### Problem requirements
Set out exactly, line by line, the stretch of data below that begins at the line containing "per-project hashing salts" and ends at the line containing "by caching credentials", with both ends kept.

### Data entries
- - - -

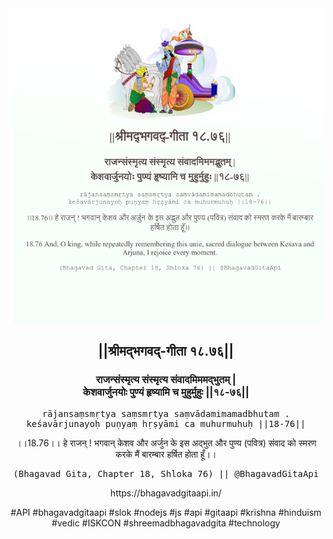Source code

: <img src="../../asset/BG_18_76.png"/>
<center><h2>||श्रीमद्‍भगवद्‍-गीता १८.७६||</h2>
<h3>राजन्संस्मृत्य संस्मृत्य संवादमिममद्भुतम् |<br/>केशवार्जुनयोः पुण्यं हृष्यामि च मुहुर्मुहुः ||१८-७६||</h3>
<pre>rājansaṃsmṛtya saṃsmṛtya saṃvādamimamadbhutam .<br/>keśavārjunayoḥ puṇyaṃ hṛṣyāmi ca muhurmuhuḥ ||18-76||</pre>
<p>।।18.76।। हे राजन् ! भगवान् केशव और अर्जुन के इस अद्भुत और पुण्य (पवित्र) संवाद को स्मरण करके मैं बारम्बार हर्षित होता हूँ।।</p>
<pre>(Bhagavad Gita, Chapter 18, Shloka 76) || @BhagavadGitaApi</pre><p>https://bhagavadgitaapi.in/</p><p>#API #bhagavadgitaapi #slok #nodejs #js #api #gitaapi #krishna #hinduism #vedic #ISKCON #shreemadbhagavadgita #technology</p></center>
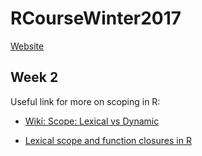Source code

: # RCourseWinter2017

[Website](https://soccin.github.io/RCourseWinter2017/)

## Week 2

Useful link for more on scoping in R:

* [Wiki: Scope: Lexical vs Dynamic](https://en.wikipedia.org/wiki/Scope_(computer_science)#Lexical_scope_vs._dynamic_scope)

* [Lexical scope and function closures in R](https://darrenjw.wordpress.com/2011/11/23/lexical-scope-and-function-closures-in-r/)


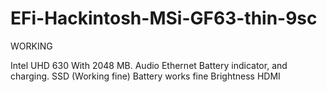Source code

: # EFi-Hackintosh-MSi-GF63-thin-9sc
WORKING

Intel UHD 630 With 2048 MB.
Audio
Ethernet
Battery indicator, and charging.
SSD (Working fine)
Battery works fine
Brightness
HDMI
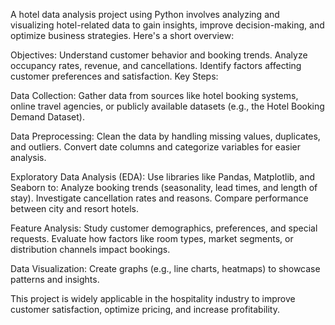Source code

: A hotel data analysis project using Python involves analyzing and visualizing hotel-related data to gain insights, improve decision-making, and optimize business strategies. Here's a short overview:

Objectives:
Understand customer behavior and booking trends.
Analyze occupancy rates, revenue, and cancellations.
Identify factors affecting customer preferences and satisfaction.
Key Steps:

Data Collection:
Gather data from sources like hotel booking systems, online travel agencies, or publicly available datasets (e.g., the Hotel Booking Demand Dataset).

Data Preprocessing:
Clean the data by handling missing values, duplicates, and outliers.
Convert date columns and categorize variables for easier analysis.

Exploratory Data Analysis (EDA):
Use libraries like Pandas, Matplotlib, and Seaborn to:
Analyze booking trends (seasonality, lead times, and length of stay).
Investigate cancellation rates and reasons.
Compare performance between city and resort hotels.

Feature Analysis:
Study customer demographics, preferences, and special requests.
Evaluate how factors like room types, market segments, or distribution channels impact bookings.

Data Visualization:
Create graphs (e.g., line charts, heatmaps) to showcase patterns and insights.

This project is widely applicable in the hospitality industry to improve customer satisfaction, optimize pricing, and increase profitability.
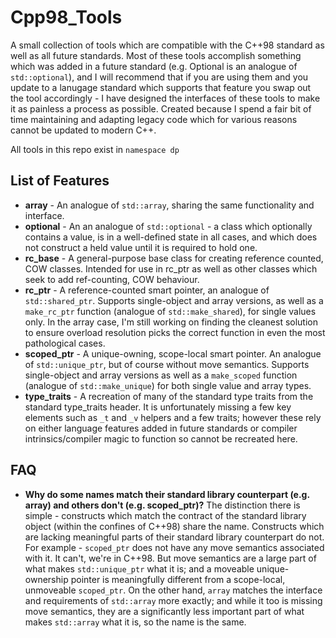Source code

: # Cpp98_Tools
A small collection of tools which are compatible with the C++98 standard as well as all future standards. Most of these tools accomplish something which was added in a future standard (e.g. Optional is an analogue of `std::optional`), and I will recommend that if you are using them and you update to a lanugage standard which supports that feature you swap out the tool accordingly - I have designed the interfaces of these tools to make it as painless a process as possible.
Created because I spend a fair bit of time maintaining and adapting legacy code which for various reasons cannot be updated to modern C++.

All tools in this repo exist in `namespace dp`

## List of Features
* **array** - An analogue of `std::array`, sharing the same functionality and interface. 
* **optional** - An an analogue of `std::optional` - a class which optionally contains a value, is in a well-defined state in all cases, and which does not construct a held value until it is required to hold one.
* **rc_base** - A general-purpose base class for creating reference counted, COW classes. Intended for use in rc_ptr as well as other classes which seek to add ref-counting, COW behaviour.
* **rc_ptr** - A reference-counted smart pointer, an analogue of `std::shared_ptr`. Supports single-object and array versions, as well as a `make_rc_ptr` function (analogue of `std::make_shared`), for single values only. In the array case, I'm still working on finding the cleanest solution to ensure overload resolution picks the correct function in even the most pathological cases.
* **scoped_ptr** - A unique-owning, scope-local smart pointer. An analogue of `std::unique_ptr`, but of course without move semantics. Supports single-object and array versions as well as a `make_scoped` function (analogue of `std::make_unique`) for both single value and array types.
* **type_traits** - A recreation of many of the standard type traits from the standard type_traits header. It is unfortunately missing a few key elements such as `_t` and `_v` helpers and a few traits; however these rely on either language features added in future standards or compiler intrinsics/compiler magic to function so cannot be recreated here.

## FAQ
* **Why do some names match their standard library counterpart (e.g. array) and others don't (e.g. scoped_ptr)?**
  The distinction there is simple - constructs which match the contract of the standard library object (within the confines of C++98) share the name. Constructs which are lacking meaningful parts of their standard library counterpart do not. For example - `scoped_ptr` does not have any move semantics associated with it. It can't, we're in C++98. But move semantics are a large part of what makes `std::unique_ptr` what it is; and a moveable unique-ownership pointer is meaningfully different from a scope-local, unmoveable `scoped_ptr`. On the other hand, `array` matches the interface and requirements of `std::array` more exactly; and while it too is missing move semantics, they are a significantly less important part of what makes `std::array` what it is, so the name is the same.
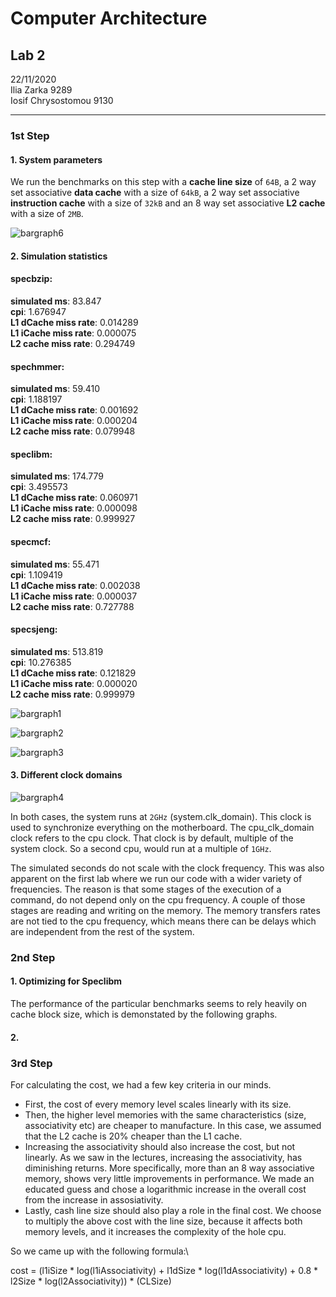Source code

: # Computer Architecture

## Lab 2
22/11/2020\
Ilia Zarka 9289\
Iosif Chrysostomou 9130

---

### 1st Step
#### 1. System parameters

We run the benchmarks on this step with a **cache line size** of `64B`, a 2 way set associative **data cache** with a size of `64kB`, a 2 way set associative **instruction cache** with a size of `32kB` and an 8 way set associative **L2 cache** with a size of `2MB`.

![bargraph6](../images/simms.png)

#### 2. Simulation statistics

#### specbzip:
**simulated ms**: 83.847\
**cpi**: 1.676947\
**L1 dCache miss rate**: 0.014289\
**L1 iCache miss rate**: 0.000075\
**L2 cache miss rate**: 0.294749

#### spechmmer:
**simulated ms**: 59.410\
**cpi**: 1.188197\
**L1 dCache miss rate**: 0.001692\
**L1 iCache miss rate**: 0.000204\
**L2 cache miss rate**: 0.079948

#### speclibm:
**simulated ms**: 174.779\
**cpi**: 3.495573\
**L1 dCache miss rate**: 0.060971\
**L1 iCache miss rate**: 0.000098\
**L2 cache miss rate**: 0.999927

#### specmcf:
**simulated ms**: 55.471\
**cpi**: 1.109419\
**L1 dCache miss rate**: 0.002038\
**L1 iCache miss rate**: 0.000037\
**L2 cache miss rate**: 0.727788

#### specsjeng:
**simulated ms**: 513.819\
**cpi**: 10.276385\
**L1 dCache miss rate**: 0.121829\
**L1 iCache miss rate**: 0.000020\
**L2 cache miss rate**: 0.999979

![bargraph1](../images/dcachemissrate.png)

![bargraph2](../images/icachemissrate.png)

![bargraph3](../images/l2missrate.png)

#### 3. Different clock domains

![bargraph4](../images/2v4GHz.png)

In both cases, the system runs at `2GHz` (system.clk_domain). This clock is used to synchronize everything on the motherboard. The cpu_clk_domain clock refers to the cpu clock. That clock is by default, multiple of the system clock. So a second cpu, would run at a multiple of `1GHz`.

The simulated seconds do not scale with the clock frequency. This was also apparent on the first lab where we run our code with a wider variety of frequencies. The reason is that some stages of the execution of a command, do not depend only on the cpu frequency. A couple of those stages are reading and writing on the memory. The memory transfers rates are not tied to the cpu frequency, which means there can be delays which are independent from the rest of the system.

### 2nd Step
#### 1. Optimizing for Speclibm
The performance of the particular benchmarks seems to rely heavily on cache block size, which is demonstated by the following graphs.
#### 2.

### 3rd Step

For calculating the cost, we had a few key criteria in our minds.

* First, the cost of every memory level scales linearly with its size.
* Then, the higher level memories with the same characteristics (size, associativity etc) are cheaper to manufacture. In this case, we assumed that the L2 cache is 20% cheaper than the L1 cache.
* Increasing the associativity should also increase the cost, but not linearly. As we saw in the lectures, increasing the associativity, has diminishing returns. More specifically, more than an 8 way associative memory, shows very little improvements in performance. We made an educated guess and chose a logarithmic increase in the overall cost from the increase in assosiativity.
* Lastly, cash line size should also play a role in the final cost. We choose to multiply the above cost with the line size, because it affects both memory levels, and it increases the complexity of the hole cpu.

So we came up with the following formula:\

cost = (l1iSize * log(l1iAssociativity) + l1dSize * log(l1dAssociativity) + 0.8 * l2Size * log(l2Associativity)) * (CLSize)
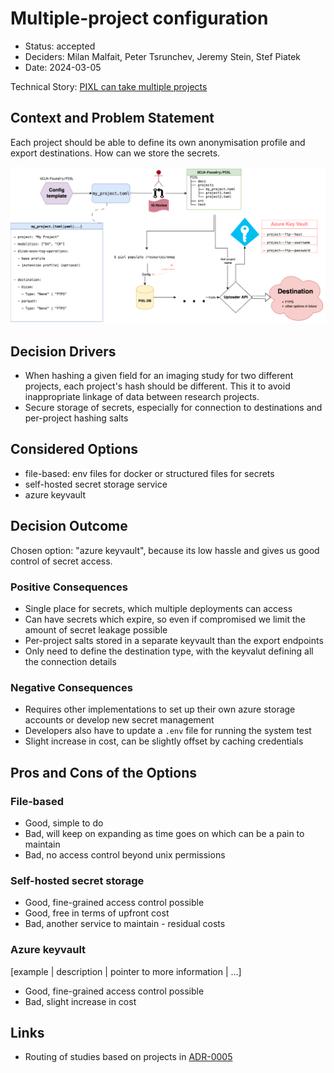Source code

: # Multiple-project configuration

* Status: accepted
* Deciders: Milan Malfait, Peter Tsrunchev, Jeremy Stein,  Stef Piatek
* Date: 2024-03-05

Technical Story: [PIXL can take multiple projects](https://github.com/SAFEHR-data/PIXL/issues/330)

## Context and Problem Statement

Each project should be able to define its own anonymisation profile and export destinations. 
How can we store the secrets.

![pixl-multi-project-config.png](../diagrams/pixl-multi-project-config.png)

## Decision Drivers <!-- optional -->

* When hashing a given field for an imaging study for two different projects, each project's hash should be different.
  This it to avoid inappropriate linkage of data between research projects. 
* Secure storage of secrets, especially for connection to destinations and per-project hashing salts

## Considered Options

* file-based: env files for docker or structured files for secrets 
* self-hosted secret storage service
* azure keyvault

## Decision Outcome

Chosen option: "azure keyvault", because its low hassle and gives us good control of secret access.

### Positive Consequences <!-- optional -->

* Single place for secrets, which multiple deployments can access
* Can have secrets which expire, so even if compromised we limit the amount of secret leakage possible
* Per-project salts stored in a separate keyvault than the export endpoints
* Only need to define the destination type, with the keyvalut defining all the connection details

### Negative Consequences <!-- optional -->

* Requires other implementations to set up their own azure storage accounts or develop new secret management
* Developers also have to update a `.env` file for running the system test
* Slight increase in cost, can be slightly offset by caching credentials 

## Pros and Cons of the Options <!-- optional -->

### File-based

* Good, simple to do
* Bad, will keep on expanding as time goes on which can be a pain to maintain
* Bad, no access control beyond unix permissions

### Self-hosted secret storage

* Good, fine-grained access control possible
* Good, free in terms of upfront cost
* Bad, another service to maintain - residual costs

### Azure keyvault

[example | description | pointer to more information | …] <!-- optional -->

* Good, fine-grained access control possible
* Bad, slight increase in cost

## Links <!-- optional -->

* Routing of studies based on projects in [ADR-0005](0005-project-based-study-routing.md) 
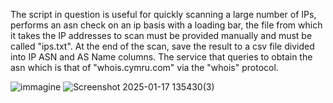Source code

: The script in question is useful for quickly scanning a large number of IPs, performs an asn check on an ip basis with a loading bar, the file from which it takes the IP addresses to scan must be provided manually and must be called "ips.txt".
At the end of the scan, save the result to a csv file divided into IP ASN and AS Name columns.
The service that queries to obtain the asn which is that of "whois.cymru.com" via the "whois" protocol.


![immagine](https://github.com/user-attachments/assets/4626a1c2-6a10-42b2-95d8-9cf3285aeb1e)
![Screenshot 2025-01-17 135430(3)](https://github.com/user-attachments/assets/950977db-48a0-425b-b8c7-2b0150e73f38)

- - - -

### Problem solution
* Secure storage of secrets, especially for connection to destinations and per-project hashing salts

## Considered Options

* file-based: env files for docker or structured files for secrets 
* self-hosted secret storage service
* azure keyvault

## Decision Outcome

Chosen option: "azure keyvault", because its low hassle and gives us good control of secret access.

### Positive Consequences <!-- optional -->

* Single place for secrets, which multiple deployments can access
* Can have secrets which expire, so even if compromised we limit the amount of secret leakage possible
* Per-project salts stored in a separate keyvault than the export endpoints
* Only need to define the destination type, with the keyvalut defining all the connection details

### Negative Consequences <!-- optional -->

* Requires other implementations to set up their own azure storage accounts or develop new secret management
* Developers also have to update a `.env` file for running the system test
* Slight increase in cost, can be slightly offset by caching credentials 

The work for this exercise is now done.